▸ **ASSIGNED TASK**
Extract, unchanged, each line of the listing below from its first line through the line that contains "invalid queue args", inclusive, and nothing else.

▸ **STUDY MATERIAL**
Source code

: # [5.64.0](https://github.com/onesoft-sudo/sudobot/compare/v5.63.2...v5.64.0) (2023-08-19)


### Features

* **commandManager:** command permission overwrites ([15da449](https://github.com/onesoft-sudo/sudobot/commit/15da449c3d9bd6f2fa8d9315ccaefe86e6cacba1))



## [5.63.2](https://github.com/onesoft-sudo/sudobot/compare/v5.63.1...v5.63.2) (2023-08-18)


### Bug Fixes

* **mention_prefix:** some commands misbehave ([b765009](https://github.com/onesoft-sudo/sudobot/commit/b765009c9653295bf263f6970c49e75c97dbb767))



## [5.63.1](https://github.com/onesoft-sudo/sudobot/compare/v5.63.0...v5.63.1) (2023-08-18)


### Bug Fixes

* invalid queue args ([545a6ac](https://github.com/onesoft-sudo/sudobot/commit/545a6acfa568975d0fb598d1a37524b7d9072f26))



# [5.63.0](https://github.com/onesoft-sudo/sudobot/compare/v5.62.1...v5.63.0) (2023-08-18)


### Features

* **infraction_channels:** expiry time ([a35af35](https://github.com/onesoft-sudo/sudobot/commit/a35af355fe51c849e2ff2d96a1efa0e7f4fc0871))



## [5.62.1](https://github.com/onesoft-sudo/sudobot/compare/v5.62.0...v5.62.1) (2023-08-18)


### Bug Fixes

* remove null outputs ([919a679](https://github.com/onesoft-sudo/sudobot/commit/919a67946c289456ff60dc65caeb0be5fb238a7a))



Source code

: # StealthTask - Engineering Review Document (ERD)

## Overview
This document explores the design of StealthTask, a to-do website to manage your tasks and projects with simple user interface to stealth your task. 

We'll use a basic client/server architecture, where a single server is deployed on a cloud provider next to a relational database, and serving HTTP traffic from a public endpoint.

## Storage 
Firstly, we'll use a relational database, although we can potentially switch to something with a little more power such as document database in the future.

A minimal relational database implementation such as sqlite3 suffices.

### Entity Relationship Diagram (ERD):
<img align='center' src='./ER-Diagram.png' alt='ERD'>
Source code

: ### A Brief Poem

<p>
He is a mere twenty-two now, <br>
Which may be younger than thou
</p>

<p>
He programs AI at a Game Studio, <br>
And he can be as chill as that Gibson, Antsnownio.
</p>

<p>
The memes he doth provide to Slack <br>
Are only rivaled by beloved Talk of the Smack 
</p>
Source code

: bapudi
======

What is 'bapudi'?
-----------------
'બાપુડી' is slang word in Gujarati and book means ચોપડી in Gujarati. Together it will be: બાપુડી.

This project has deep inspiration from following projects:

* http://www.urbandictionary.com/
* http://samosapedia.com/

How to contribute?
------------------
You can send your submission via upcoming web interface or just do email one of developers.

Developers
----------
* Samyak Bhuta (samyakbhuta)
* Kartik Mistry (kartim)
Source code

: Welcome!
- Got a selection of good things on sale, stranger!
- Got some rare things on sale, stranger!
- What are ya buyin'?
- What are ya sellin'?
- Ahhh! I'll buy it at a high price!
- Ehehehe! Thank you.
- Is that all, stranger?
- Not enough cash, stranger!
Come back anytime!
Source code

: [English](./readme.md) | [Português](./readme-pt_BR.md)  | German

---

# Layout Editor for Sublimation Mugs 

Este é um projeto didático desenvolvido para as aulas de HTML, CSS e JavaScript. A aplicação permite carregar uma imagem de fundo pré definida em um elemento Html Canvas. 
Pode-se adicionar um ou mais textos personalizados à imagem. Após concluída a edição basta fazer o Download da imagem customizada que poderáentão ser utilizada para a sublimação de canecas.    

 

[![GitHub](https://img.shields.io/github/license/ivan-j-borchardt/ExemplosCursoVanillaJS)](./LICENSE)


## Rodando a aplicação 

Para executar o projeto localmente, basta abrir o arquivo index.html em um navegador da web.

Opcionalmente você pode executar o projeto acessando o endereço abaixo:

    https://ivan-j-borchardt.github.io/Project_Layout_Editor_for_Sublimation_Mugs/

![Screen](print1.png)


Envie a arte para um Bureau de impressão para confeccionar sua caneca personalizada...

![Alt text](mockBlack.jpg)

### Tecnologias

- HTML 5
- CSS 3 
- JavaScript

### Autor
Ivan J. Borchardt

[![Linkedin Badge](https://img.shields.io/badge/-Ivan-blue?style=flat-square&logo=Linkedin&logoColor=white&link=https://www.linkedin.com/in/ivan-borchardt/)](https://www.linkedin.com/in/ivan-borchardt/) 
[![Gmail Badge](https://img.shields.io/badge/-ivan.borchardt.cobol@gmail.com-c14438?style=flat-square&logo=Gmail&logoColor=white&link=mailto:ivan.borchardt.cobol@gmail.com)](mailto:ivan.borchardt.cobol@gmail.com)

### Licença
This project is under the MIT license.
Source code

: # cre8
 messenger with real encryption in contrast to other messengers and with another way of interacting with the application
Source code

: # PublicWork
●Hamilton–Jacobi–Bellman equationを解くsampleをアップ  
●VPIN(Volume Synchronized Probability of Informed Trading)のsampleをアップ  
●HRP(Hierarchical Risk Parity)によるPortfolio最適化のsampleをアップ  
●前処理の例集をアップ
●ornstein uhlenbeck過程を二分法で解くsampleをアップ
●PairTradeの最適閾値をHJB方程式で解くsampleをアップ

▸ **ANSWER AREA**
Source code

: # [5.64.0](https://github.com/onesoft-sudo/sudobot/compare/v5.63.2...v5.64.0) (2023-08-19)


### Features

* **commandManager:** command permission overwrites ([15da449](https://github.com/onesoft-sudo/sudobot/commit/15da449c3d9bd6f2fa8d9315ccaefe86e6cacba1))



## [5.63.2](https://github.com/onesoft-sudo/sudobot/compare/v5.63.1...v5.63.2) (2023-08-18)


### Bug Fixes

* **mention_prefix:** some commands misbehave ([b765009](https://github.com/onesoft-sudo/sudobot/commit/b765009c9653295bf263f6970c49e75c97dbb767))



## [5.63.1](https://github.com/onesoft-sudo/sudobot/compare/v5.63.0...v5.63.1) (2023-08-18)


### Bug Fixes

* invalid queue args ([545a6ac](https://github.com/onesoft-sudo/sudobot/commit/545a6acfa568975d0fb598d1a37524b7d9072f26))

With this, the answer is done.